A billionaire with bad credit? Sounds like a joke right, but this is the reason the Buy Now Pay Later (BNPL) company Affirm got started.

In a podcast episode of How I Built This with Guy Raz he interviewed Max Levchin, the founder of Affirm. Max Levchin is a serial entrepreneur and computer whiz who was one of the co-founders of PayPal. Levchin co-founded PayPal along with Elon Musk and Peter Thiel. The group is known as the PayPal Mafia.

Max Levchin also sold a company to Google called Slide. This was a social network and photo sharing app, it was shutdown by Google several years after being acquired for $182 million.

In the podcast episode Levchin told the story of how came up with the idea for Affirm;

I fly down to LA and I try to buy this, one of the very first retractable hardtop convertibles, which was one of the most coveted possessions in my late 20s. And the dealership said, “Oh cool, you are the PayPal guy you guys went public. You are still going to have pay cash because your credit that I just checked is terrible. I don’t know what you did but my god.” I’m standing there next to Nellie (Max Levchin future wife) and Luke, one of our PayPal co-founders, and sort of I’m slowing shrinking. My face was probably purple with embarrassment.

At this point Levchin was not in fact a billionaire but he was in fact still quite wealthy from his success with PayPal. So he was still a millionaire that you would assume would have decent enough credit to get a loan to purchase a convertible car if he wanted.

It was one of many experiences where my credit would get checked and it would be this bone of “Please don’t say outloud.” I came to the US as a 16-year old, I got my first credit card on campus. I had no record at all and I no idea how minimum payments worked at all. My FICO score went through the floor. It was a decade later I took a company public and it still doesn’t matter. I still looked like a deadbeat to the rest of the world because of my credit record.

There are a lot of people like me would like to buy things with credit. Probably are priced out or have this horrendous triple digit rates they have to deal with and it seems to be stuck in the 1970s. That was the jump-off point.

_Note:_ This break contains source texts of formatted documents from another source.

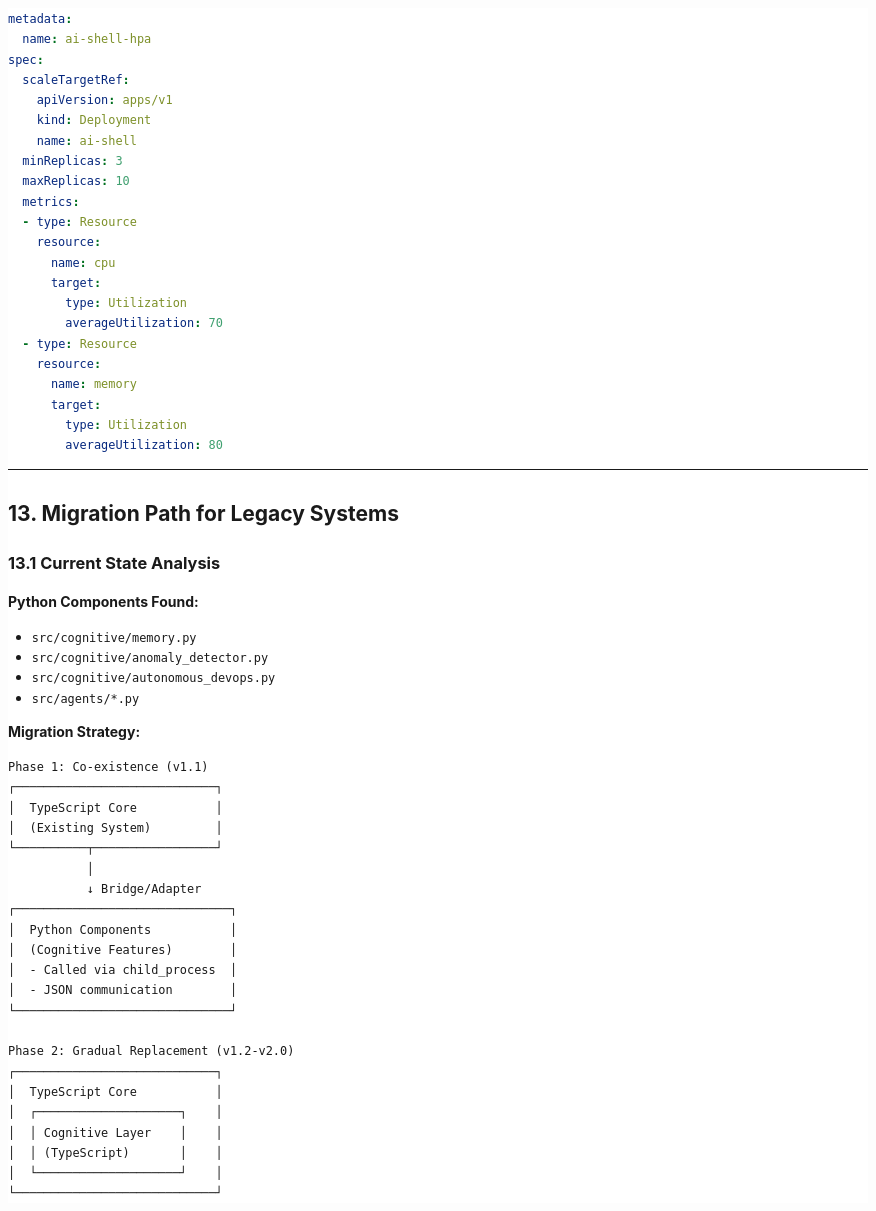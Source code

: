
 ```yaml
metadata:
  name: ai-shell-hpa
spec:
  scaleTargetRef:
    apiVersion: apps/v1
    kind: Deployment
    name: ai-shell
  minReplicas: 3
  maxReplicas: 10
  metrics:
  - type: Resource
    resource:
      name: cpu
      target:
        type: Utilization
        averageUtilization: 70
  - type: Resource
    resource:
      name: memory
      target:
        type: Utilization
        averageUtilization: 80
```

---

## 13. Migration Path for Legacy Systems

### 13.1 Current State Analysis

**Python Components Found:**
- `src/cognitive/memory.py`
- `src/cognitive/anomaly_detector.py`
- `src/cognitive/autonomous_devops.py`
- `src/agents/*.py`

**Migration Strategy:**

```
Phase 1: Co-existence (v1.1)
┌────────────────────────────┐
│  TypeScript Core           │
│  (Existing System)         │
└──────────┬─────────────────┘
           │
           ↓ Bridge/Adapter
┌──────────────────────────────┐
│  Python Components           │
│  (Cognitive Features)        │
│  - Called via child_process  │
│  - JSON communication        │
└──────────────────────────────┘

Phase 2: Gradual Replacement (v1.2-v2.0)
┌────────────────────────────┐
│  TypeScript Core           │
│  ┌────────────────────┐    │
│  │ Cognitive Layer    │    │
│  │ (TypeScript)       │    │
│  └────────────────────┘    │
└────────────────────────────┘
```
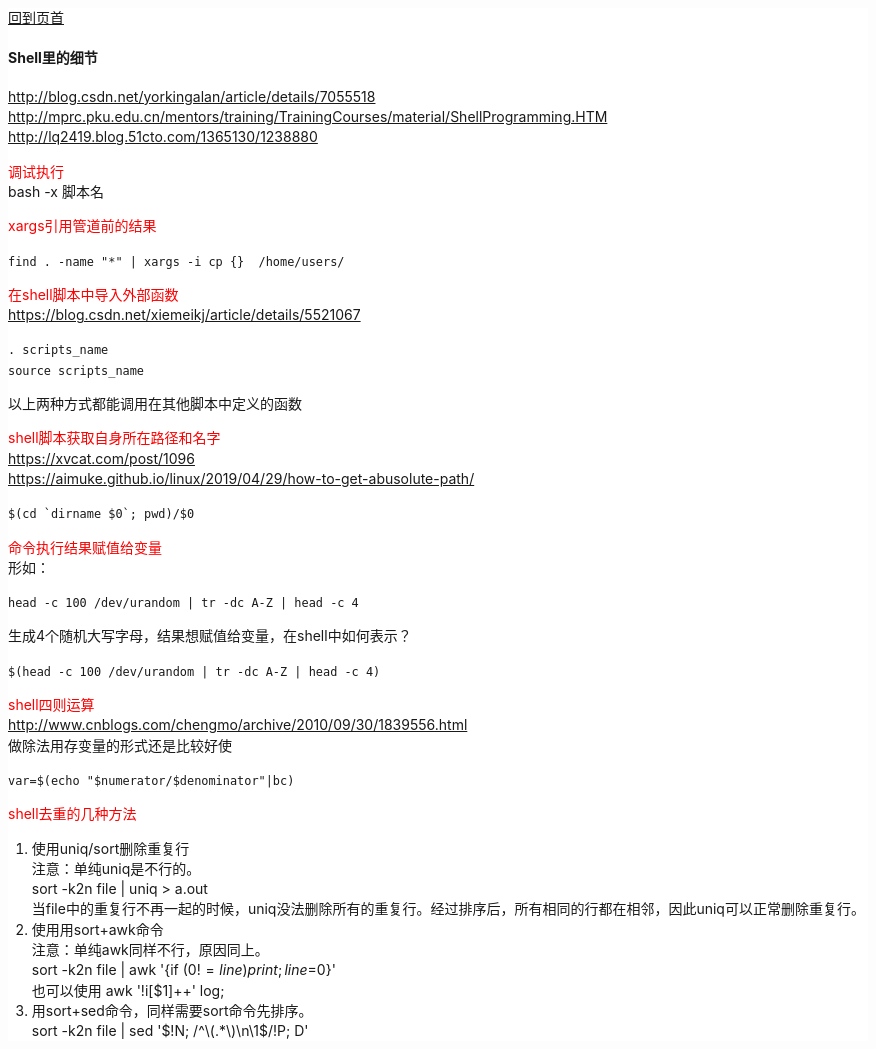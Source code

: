 
[回到页首](#导航)  

<h4 id="02">Shell里的细节</h4>

http://blog.csdn.net/yorkingalan/article/details/7055518  
http://mprc.pku.edu.cn/mentors/training/TrainingCourses/material/ShellProgramming.HTM  
http://lq2419.blog.51cto.com/1365130/1238880  

<font color=red>调试执行</font>  
bash -x 脚本名

<font color=red>xargs引用管道前的结果</font>  
```
find . -name "*" | xargs -i cp {}  /home/users/
```

<font color=red>在shell脚本中导入外部函数</font>  
https://blog.csdn.net/xiemeikj/article/details/5521067  
```
. scripts_name
source scripts_name
```
以上两种方式都能调用在其他脚本中定义的函数

<font color=red>shell脚本获取自身所在路径和名字</font>  
https://xvcat.com/post/1096  
https://aimuke.github.io/linux/2019/04/29/how-to-get-abusolute-path/
```
$(cd `dirname $0`; pwd)/$0
```


<font color=red>命令执行结果赋值给变量</font>  
形如：  
```
head -c 100 /dev/urandom | tr -dc A-Z | head -c 4
```
生成4个随机大写字母，结果想赋值给变量，在shell中如何表示？  
```
$(head -c 100 /dev/urandom | tr -dc A-Z | head -c 4)
```

<font color=red>shell四则运算</font>  
http://www.cnblogs.com/chengmo/archive/2010/09/30/1839556.html  
做除法用存变量的形式还是比较好使
```
var=$(echo "$numerator/$denominator"|bc)
```

<font color=red>shell去重的几种方法</font>  
1. 使用uniq/sort删除重复行  
注意：单纯uniq是不行的。  
sort -k2n file | uniq > a.out  
当file中的重复行不再一起的时候，uniq没法删除所有的重复行。经过排序后，所有相同的行都在相邻，因此uniq可以正常删除重复行。  
2. 使用用sort+awk命令  
注意：单纯awk同样不行，原因同上。  
sort -k2n file | awk '{if ($0!=line) print;line=$0}'  
也可以使用 awk '!i[$1]++' log;
3. 用sort+sed命令，同样需要sort命令先排序。  
sort -k2n file | sed '$!N; /^\(.*\)\n\1$/!P; D'
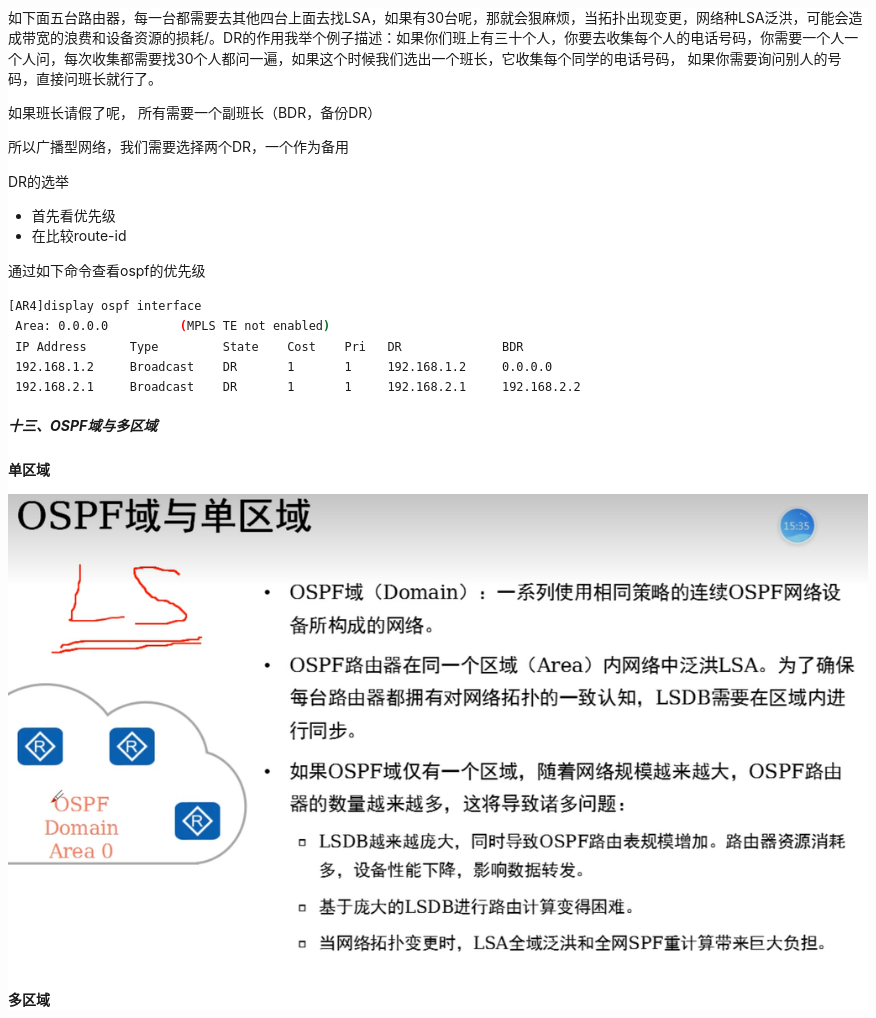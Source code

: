 如下面五台路由器，每一台都需要去其他四台上面去找LSA，如果有30台呢，那就会狠麻烦，当拓扑出现变更，网络种LSA泛洪，可能会造成带宽的浪费和设备资源的损耗/。DR的作用我举个例子描述：如果你们班上有三十个人，你要去收集每个人的电话号码，你需要一个人一个人问，每次收集都需要找30个人都问一遍，如果这个时候我们选出一个班长，它收集每个同学的电话号码， 如果你需要询问别人的号码，直接问班长就行了。

如果班长请假了呢， 所有需要一个副班长（BDR，备份DR）

所以广播型网络，我们需要选择两个DR，一个作为备用

DR的选举

- 首先看优先级
- 在比较route-id

通过如下命令查看ospf的优先级

```bash
[AR4]display ospf interface 
 Area: 0.0.0.0          (MPLS TE not enabled)
 IP Address      Type         State    Cost    Pri   DR              BDR 
 192.168.1.2     Broadcast    DR       1       1     192.168.1.2     0.0.0.0
 192.168.2.1     Broadcast    DR       1       1     192.168.2.1     192.168.2.2
```



##### 十三、OSPF域与多区域

**单区域**

![image-20220829000700118](image-20220829000700118.png)



**多区域**
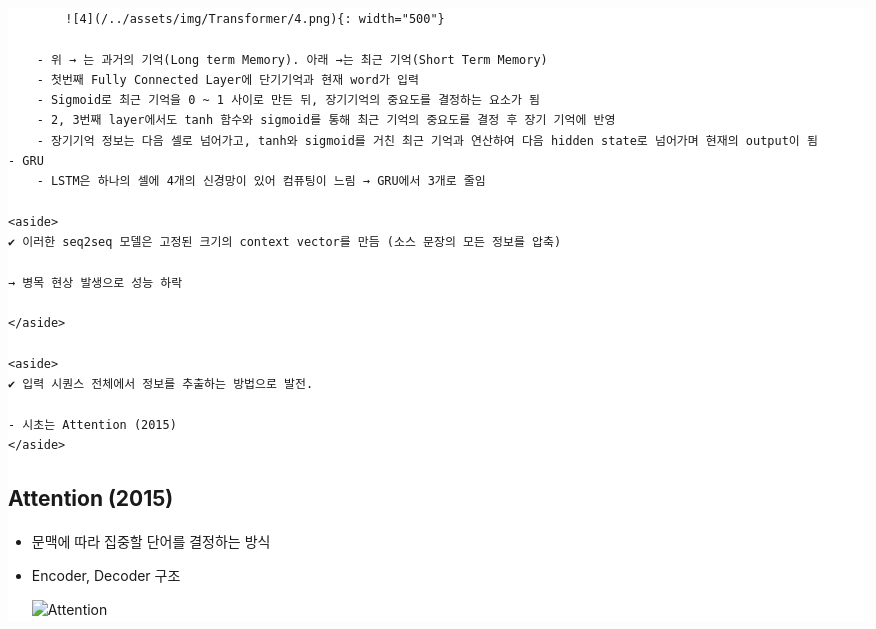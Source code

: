             ![4](/../assets/img/Transformer/4.png){: width="500"}
    
        - 위 → 는 과거의 기억(Long term Memory). 아래 →는 최근 기억(Short Term Memory)
        - 첫번째 Fully Connected Layer에 단기기억과 현재 word가 입력
        - Sigmoid로 최근 기억을 0 ~ 1 사이로 만든 뒤, 장기기억의 중요도를 결정하는 요소가 됨
        - 2, 3번째 layer에서도 tanh 함수와 sigmoid를 통해 최근 기억의 중요도를 결정 후 장기 기억에 반영
        - 장기기억 정보는 다음 셀로 넘어가고, tanh와 sigmoid를 거친 최근 기억과 연산하여 다음 hidden state로 넘어가며 현재의 output이 됨
    - GRU
        - LSTM은 하나의 셀에 4개의 신경망이 있어 컴퓨팅이 느림 → GRU에서 3개로 줄임
    
    <aside>
    ✔️ 이러한 seq2seq 모델은 고정된 크기의 context vector를 만듬 (소스 문장의 모든 정보를 압축)
    
    → 병목 현상 발생으로 성능 하락
    
    </aside>
    
    <aside>
    ✔️ 입력 시퀀스 전체에서 정보를 추출하는 방법으로 발전.
    
    - 시초는 Attention (2015)
    </aside>
    

## Attention (2015)

- 문맥에 따라 집중할 단어를 결정하는 방식
- Encoder, Decoder 구조
  
    <img width="700" alt="Attention" src="https://github.com/HahnGyuTak/Thesis-Review/assets/50629765/1b7c73d9-5317-4c77-89f6-0baedceed046">
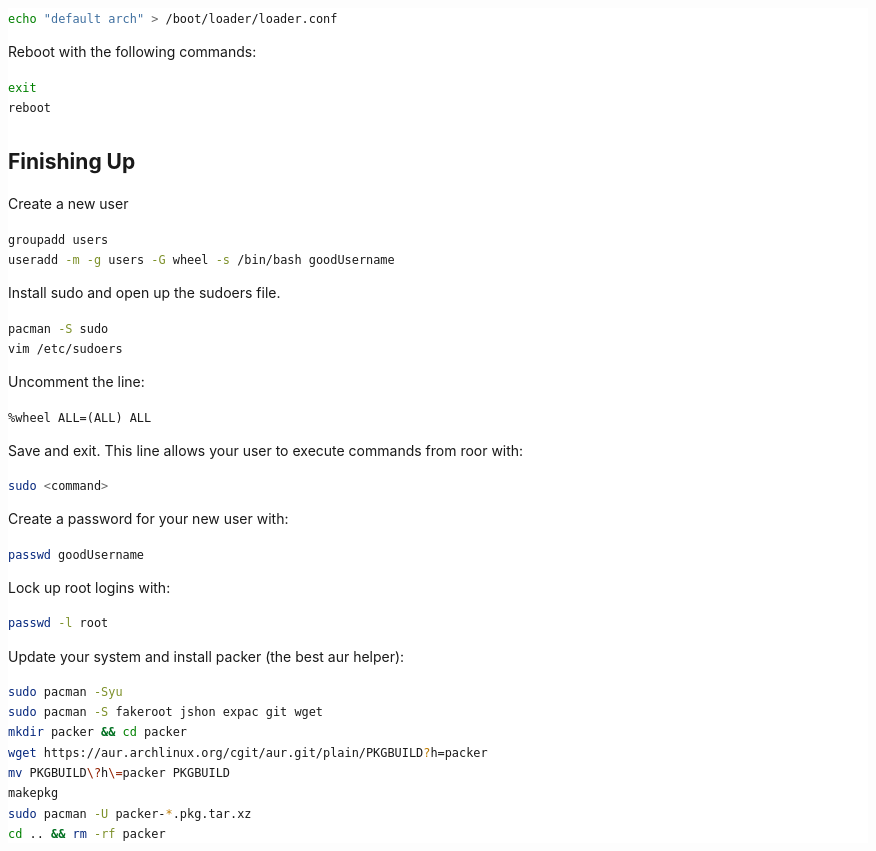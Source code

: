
 ```bash
echo "default arch" > /boot/loader/loader.conf
```

Reboot with the following commands:

```bash
exit
reboot
```




## Finishing Up

Create a new user

```bash
groupadd users
useradd -m -g users -G wheel -s /bin/bash goodUsername
```

Install sudo and open up the sudoers file.

```bash
pacman -S sudo
vim /etc/sudoers
```

Uncomment the line:

```
%wheel ALL=(ALL) ALL
```

Save and exit.  This line allows your user to execute commands from roor with: 

```bash
sudo <command>
```

Create a password for your new user with:

```bash
passwd goodUsername
```

Lock up root logins with:

```bash
passwd -l root
```

Update your system and install packer (the best aur helper):

```bash
sudo pacman -Syu
sudo pacman -S fakeroot jshon expac git wget
mkdir packer && cd packer
wget https://aur.archlinux.org/cgit/aur.git/plain/PKGBUILD?h=packer
mv PKGBUILD\?h\=packer PKGBUILD
makepkg
sudo pacman -U packer-*.pkg.tar.xz
cd .. && rm -rf packer
```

Levchin continues in the episode to discuss the issues with credit scoring and how some of his PayPal buddies realized the potential for a company like Affirm. As well as how confusing and credit scores and lending was in the current environment with the banking system.

Later Affirm would do business with Wal-Mart to approve more people for purchases and the entire BNPL space would take-off.

I’d highly recommend listening to the entire episode. It digs deep into how Max Levchin really thought through how bad lending practices are with credit cards and payday loans. Then how Affirm set how to change the entire financial market with more humane lending practices.

If you listen to the episode I’d be interested to know what you thought of it? Are you surprised someone like Levchin could have bad credit? Do you believe Affirm set out what Levchin’s vision was?